Work item: Scan the entries below. Report each line where the string "that" occurs.

Data shown:
**********
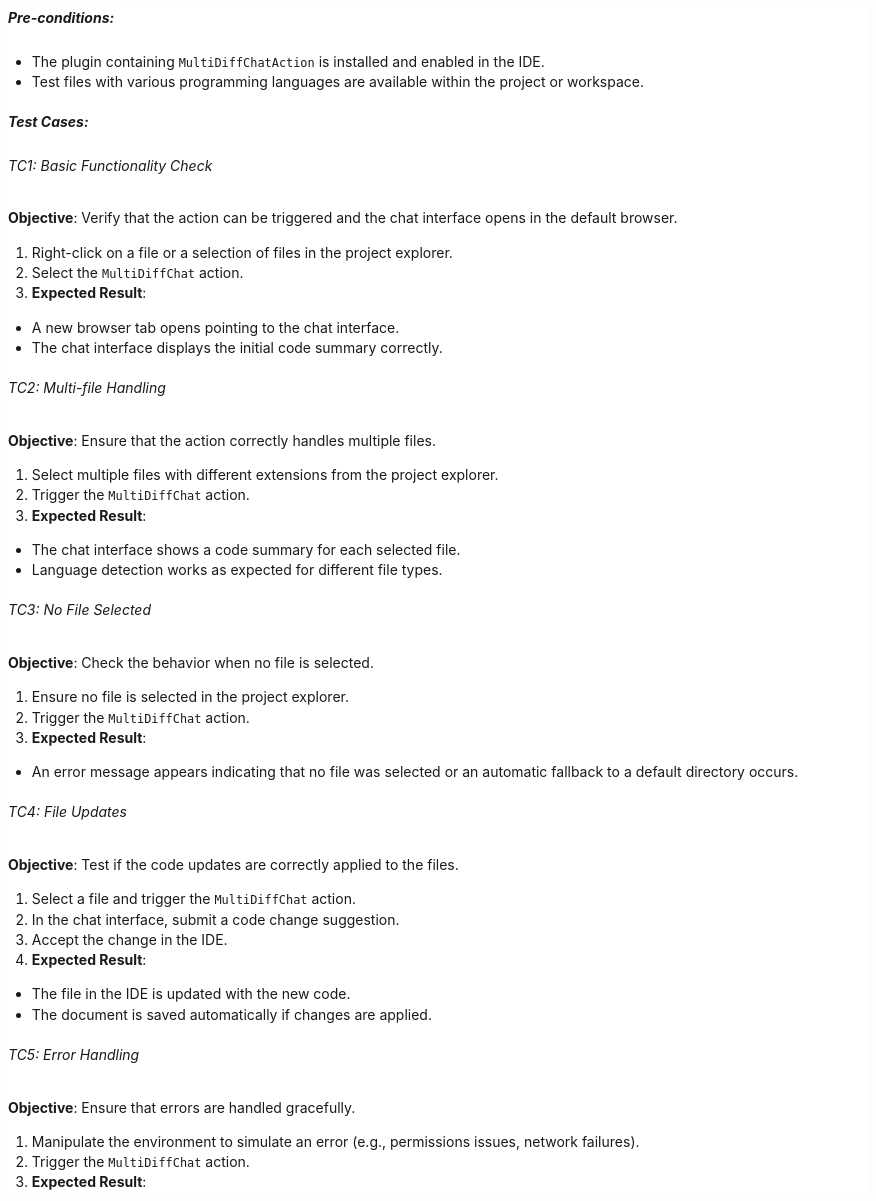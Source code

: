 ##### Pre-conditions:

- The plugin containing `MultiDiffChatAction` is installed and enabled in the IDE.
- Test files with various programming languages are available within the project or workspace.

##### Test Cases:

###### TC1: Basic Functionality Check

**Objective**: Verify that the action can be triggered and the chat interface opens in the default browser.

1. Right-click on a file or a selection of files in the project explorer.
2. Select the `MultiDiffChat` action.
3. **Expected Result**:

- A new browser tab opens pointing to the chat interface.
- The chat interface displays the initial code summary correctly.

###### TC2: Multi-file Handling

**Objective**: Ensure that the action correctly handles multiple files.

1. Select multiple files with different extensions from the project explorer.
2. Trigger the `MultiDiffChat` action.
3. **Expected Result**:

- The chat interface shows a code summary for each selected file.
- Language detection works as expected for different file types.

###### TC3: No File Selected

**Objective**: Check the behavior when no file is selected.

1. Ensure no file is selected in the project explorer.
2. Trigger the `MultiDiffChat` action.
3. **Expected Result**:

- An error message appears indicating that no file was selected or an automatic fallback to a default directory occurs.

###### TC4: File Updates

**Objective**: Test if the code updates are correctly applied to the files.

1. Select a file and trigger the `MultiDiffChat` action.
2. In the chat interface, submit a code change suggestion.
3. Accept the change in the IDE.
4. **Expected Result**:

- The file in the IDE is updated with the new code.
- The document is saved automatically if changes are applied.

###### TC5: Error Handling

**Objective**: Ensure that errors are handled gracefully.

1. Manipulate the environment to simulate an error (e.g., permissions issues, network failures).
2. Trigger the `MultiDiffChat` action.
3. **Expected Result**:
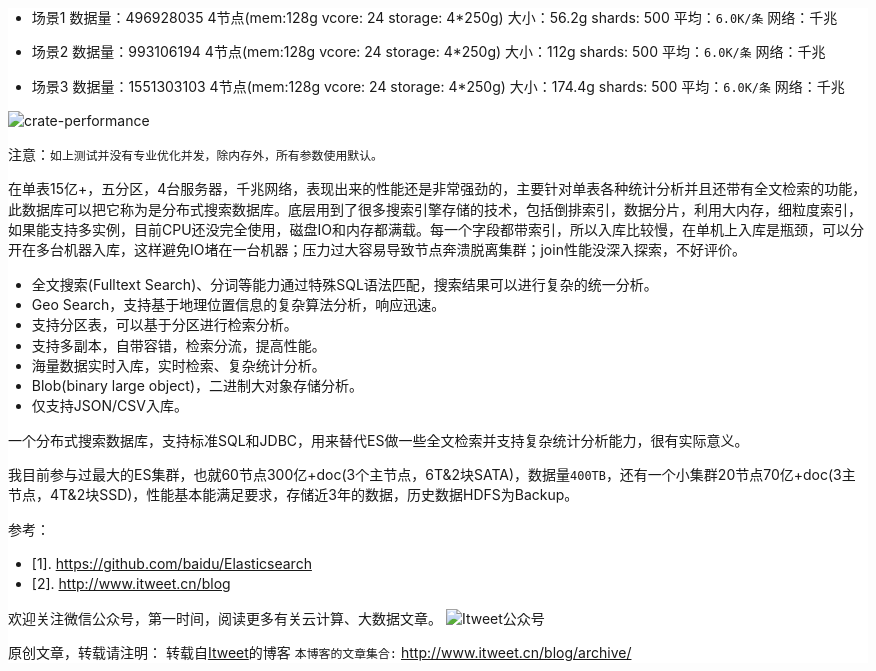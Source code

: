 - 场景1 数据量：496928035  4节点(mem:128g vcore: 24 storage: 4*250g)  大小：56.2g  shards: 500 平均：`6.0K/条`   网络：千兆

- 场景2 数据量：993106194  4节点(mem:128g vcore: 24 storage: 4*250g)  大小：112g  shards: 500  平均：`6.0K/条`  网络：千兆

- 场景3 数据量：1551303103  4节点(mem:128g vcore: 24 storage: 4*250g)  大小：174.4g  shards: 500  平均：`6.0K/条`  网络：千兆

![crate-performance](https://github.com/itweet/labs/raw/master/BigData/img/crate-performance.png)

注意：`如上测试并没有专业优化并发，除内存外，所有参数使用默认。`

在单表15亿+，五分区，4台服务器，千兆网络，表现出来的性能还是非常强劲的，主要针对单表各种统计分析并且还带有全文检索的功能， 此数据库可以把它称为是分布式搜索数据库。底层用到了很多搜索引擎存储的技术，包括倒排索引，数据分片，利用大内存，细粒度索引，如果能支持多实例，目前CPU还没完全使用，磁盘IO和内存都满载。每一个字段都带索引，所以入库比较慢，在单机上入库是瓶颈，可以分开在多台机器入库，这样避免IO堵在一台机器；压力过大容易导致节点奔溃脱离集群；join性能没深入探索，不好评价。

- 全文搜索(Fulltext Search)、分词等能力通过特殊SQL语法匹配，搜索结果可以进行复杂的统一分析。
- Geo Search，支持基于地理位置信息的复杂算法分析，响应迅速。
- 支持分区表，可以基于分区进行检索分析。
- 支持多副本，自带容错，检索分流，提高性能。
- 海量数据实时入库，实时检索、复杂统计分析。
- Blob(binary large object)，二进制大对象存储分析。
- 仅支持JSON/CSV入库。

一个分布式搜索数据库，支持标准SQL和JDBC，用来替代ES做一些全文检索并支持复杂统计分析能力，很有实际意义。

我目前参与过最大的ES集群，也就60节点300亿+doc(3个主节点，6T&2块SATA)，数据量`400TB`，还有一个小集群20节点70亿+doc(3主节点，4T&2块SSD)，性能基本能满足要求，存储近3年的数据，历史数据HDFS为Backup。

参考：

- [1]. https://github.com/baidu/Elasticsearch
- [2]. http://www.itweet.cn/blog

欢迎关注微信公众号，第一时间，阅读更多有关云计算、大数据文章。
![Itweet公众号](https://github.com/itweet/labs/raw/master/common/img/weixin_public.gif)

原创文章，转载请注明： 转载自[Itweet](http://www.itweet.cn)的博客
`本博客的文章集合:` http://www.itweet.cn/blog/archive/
**********
Written solution:
**Objective**: Verify that the action can be triggered and the chat interface opens in the default browser.
**Objective**: Ensure that the action correctly handles multiple files.
- An error message appears indicating that no file was selected or an automatic fallback to a default directory occurs.
**Objective**: Ensure that errors are handled gracefully.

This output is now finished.